Join the Census ACS population, race, and age data to the NYC Planning Census Tract Data.

  1. Read the NYC Planning census tract shapefile
  2. The shapefile uses boro codes not standard FIPs, need to build tractFIPS manually
  3. Read ACS CSV, readLines() skips the 2nd header row that breaks read.csv extract(-2)
  • Extract last 9 chars as key, last 9 characters to match the tractFIPS built in nycCensus
  1. Attribute joining match tractFIPS to censusCode
  • popData is a spatial sf object that keeps the nycCensus geometry ith the ACS demographic columns attached
  1. Total population by census tract mapview plot
nycCensus <- st_read("R-Spatial_II_Lab/R-Spatial_II_Lab/2010_Census_Tracts/geo_export_1dc7b645-647b-4806-b9a0-7b79660f120a.shp",
                     stringsAsFactors = FALSE)
## Reading layer `geo_export_1dc7b645-647b-4806-b9a0-7b79660f120a' from data source `C:\Users\moniq\Desktop\SPRING_26\DATA_ANALYSIS_R\Week_8\R-Spatial\R-Spatial_II_Lab\R-Spatial_II_Lab\2010_Census_Tracts\geo_export_1dc7b645-647b-4806-b9a0-7b79660f120a.shp' 
##   using driver `ESRI Shapefile'
## Simple feature collection with 2165 features and 11 fields
## Geometry type: MULTIPOLYGON
## Dimension:     XY
## Bounding box:  xmin: -74.25559 ymin: 40.49612 xmax: -73.70001 ymax: 40.91553
## Geodetic CRS:  WGS84(DD)
nycCensus <- nycCensus %>%
  mutate(
    cntyFIPS = case_when(
      boro_name == 'Bronx'         ~ '005',
      boro_name == 'Brooklyn'      ~ '047',
      boro_name == 'Manhattan'     ~ '061',
      boro_name == 'Queens'        ~ '081',
      boro_name == 'Staten Island' ~ '085'
    ),
    tractFIPS = paste(cntyFIPS, ct2010, sep = '')
  )

acsData <- readLines("R-Spatial_II_Lab/R-Spatial_II_Lab/ACSDP5Y2018.DP05_data_with_overlays_2020-04-22T132935.csv") %>%
  magrittr::extract(-2) %>%        
  textConnection() %>%
  read.csv(header = TRUE, quote = "\"") %>%
  dplyr::select(
    GEO_ID,
    totPop      = DP05_0001E,
    elderlyPop  = DP05_0024E,
    malePop     = DP05_0002E,
    femalePop   = DP05_0003E,
    whitePop    = DP05_0037E,
    blackPop    = DP05_0038E,
    asianPop    = DP05_0067E,
    hispanicPop = DP05_0071E
  ) %>%
  mutate(censusCode = stringr::str_sub(GEO_ID, -9, -1))  

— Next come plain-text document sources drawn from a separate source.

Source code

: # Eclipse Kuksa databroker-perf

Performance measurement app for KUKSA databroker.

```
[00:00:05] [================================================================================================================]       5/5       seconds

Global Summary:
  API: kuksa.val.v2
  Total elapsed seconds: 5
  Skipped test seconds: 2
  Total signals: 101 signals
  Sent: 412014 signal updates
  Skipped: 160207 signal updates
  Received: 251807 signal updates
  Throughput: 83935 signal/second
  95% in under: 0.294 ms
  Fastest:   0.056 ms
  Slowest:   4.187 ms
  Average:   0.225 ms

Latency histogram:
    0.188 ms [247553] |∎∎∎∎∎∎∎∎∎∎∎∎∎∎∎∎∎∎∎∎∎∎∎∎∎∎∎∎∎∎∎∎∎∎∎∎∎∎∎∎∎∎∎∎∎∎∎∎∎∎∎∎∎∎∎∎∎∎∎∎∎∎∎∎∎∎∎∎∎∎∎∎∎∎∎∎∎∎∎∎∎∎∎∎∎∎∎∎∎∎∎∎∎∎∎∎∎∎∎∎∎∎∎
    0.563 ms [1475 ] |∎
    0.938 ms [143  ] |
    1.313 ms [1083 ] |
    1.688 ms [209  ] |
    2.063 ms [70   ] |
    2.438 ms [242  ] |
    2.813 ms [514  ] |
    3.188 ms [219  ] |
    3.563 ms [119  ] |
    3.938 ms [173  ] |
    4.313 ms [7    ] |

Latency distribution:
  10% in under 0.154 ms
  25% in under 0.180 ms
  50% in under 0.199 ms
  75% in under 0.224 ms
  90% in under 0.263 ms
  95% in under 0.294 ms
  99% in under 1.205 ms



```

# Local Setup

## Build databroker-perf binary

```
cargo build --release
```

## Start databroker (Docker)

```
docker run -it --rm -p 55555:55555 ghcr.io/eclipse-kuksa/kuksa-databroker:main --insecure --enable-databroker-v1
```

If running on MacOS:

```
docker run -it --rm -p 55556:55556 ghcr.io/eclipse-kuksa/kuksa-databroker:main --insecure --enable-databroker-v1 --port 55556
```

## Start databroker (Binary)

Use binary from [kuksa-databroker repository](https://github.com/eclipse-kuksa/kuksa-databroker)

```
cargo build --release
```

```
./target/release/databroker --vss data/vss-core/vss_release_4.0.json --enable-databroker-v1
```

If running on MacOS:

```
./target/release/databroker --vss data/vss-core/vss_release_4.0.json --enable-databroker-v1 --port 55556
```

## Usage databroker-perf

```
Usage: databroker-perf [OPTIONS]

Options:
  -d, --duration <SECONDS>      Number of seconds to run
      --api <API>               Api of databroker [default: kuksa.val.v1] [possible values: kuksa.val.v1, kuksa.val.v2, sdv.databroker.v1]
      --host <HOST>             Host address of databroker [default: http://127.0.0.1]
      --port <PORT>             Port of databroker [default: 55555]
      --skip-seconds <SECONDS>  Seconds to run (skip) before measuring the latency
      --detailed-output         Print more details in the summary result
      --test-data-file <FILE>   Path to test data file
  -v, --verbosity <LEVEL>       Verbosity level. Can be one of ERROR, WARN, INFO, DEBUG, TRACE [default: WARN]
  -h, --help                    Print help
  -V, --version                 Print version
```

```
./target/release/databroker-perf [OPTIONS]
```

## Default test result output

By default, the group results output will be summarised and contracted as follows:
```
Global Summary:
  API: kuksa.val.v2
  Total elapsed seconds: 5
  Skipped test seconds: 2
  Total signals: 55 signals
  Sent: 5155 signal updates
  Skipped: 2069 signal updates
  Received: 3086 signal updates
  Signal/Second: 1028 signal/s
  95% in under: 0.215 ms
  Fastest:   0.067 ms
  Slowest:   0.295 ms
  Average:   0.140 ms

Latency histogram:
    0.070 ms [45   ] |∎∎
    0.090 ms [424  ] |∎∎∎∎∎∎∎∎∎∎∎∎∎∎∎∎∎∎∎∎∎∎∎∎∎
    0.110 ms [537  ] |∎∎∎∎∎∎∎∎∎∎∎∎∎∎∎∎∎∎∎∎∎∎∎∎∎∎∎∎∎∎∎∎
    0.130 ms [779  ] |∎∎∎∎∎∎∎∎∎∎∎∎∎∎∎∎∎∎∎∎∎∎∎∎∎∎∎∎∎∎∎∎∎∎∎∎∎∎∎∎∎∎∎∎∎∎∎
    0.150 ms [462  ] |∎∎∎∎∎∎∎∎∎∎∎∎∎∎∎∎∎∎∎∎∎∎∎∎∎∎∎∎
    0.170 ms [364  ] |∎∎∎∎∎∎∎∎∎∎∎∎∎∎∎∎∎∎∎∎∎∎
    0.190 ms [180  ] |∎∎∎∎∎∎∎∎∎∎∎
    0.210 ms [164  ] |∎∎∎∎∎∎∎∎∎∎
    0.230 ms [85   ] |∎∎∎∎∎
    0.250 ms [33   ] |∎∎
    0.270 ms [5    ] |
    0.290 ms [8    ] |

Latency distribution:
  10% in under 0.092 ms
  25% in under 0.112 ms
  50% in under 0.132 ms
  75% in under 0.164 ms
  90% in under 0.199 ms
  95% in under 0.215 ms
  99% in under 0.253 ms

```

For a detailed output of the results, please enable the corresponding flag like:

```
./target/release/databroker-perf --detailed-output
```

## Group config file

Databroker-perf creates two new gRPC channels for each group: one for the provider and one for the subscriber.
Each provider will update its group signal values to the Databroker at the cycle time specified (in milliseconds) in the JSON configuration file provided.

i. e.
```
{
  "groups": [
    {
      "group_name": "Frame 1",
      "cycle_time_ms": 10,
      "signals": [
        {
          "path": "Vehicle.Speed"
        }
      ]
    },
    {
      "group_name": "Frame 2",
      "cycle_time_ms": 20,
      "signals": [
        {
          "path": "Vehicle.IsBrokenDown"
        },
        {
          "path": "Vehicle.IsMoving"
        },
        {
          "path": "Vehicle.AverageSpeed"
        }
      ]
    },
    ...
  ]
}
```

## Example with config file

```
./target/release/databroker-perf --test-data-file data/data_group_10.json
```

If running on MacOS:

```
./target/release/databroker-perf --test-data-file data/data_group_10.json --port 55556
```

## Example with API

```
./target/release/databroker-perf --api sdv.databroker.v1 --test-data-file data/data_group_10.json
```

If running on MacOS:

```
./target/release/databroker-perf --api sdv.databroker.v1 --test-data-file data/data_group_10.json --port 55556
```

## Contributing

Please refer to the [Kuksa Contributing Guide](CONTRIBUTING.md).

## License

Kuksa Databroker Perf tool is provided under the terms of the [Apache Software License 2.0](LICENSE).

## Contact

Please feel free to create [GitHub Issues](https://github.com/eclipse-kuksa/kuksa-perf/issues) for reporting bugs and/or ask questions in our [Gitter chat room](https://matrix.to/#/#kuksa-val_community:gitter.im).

popData <- merge(nycCensus, acsData, by.x = 'tractFIPS', by.y = 'censusCode')

mapview(popData, zcol = "totPop", layer.name = "Total Population by Census Tract")

Task 5:

Aggregate the ACS census data to zip code area data. 1. Reproject popData to match zipcodes_final_sf CRS 2. Spatial join using centroids, converting census tract polygons to points, so each tract falls into exactly one zip code with no doubles

popNYC <- st_transform(popData, st_crs(zipcodes_final_sf))

nyc_final <- st_join(zipcodes_final_sf,
                     popNYC %>% st_centroid(),
                     join = st_contains) %>%
  group_by(ZIPCODE, FoodStoreNum, NursingHomeNum, Total, Positive) %>%
  summarise(
    totPop      = sum(totPop,      na.rm = TRUE),
    elderlyPop  = sum(elderlyPop,  na.rm = TRUE),
    whitePop    = sum(whitePop,    na.rm = TRUE),
    blackPop    = sum(blackPop,    na.rm = TRUE),
    asianPop    = sum(asianPop,    na.rm = TRUE),
    hispanicPop = sum(hispanicPop, na.rm = TRUE),
    malePctg    = sum(malePop) / sum(totPop) * 100,
    .groups     = "drop"
  )
## Warning: st_centroid assumes attributes are constant over geometries
  1. Final plots for population data with mapview
  2. Saving final object as a single sf object
# Final plots
mapview(nyc_final, zcol = "totPop",      layer.name = "Total Population by ZIP")
mapview(nyc_final, zcol = "elderlyPop",  layer.name = "Elderly Population by ZIP")
mapview(nyc_final, zcol = "blackPop",    layer.name = "Black Population by ZIP")
mapview(nyc_final, zcol = "hispanicPop", layer.name = "Hispanic Population by ZIP")
# Save final sf object
st_write(nyc_final,
         dsn = "./data/nyc/nyc_hw2.gpkg",
         layer = "nyc_final",
         delete_layer = TRUE)
## Deleting layer `nyc_final' using driver `GPKG'
## Writing layer `nyc_final' to data source `./data/nyc/nyc_hw2.gpkg' using driver `GPKG'
## Writing 248 features with 12 fields and geometry type Unknown (any).